*Task directions*. What you write must match the records exactly, except for the images, which are left out.

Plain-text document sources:

=== Begin Enclosure ===

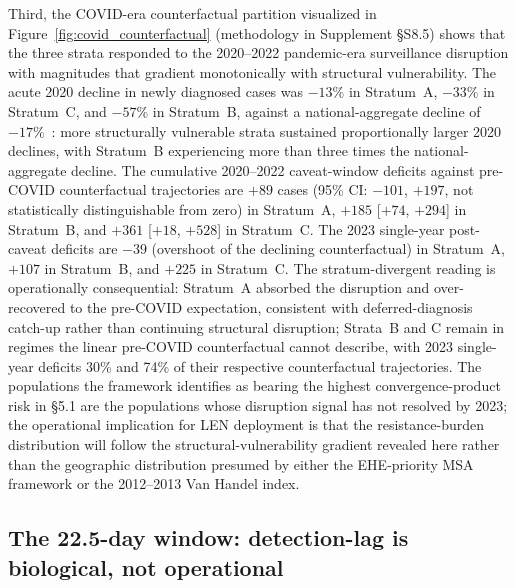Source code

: \documentclass[12pt]{article}
\begin{document}
Third, the COVID-era counterfactual partition visualized in Figure~\ref{fig:covid_counterfactual} (methodology in Supplement §S8.5) shows that the three strata responded to the 2020--2022 pandemic-era surveillance disruption with magnitudes that gradient monotonically with structural vulnerability. The acute 2020 decline in newly diagnosed cases was $-13\%$ in Stratum~A, $-33\%$ in Stratum~C, and $-57\%$ in Stratum~B, against a national-aggregate decline of $-17\%$~\cite{dinenno2022}: more structurally vulnerable strata sustained proportionally larger 2020 declines, with Stratum~B experiencing more than three times the national-aggregate decline. The cumulative 2020--2022 caveat-window deficits against pre-COVID counterfactual trajectories are $+89$ cases (95\% CI: $-101$, $+197$, not statistically distinguishable from zero) in Stratum~A, $+185$ [$+74$, $+294$] in Stratum~B, and $+361$ [$+18$, $+528$] in Stratum~C. The 2023 single-year post-caveat deficits are $-39$ (overshoot of the declining counterfactual) in Stratum~A, $+107$ in Stratum~B, and $+225$ in Stratum~C. The stratum-divergent reading is operationally consequential: Stratum~A absorbed the disruption and over-recovered to the pre-COVID expectation, consistent with deferred-diagnosis catch-up rather than continuing structural disruption; Strata~B and C remain in regimes the linear pre-COVID counterfactual cannot describe, with 2023 single-year deficits 30\% and 74\% of their respective counterfactual trajectories. 
The populations the framework identifies as bearing the highest convergence-product risk in §5.1 are the populations whose disruption signal has not resolved by 2023; the operational implication for LEN deployment is that the resistance-burden distribution will follow the structural-vulnerability gradient revealed here rather than the geographic distribution presumed by either the EHE-priority MSA framework or the 2012--2013 Van Handel index.


\subsection{The 22.5-day window: detection-lag is biological, not operational}
\end{document}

=== End Enclosure ===

*Result of the exercise*.
Source code

: \documentclass[12pt]{article}
\begin{document}
Third, the COVID-era counterfactual partition visualized in Figure~\ref{fig:covid_counterfactual} (methodology in Supplement §S8.5) shows that the three strata responded to the 2020--2022 pandemic-era surveillance disruption with magnitudes that gradient monotonically with structural vulnerability. The acute 2020 decline in newly diagnosed cases was $-13\%$ in Stratum~A, $-33\%$ in Stratum~C, and $-57\%$ in Stratum~B, against a national-aggregate decline of $-17\%$~\cite{dinenno2022}: more structurally vulnerable strata sustained proportionally larger 2020 declines, with Stratum~B experiencing more than three times the national-aggregate decline. The cumulative 2020--2022 caveat-window deficits against pre-COVID counterfactual trajectories are $+89$ cases (95\% CI: $-101$, $+197$, not statistically distinguishable from zero) in Stratum~A, $+185$ [$+74$, $+294$] in Stratum~B, and $+361$ [$+18$, $+528$] in Stratum~C. The 2023 single-year post-caveat deficits are $-39$ (overshoot of the declining counterfactual) in Stratum~A, $+107$ in Stratum~B, and $+225$ in Stratum~C. The stratum-divergent reading is operationally consequential: Stratum~A absorbed the disruption and over-recovered to the pre-COVID expectation, consistent with deferred-diagnosis catch-up rather than continuing structural disruption; Strata~B and C remain in regimes the linear pre-COVID counterfactual cannot describe, with 2023 single-year deficits 30\% and 74\% of their respective counterfactual trajectories. 
The populations the framework identifies as bearing the highest convergence-product risk in §5.1 are the populations whose disruption signal has not resolved by 2023; the operational implication for LEN deployment is that the resistance-burden distribution will follow the structural-vulnerability gradient revealed here rather than the geographic distribution presumed by either the EHE-priority MSA framework or the 2012--2013 Van Handel index.


\subsection{The 22.5-day window: detection-lag is biological, not operational}
\end{document}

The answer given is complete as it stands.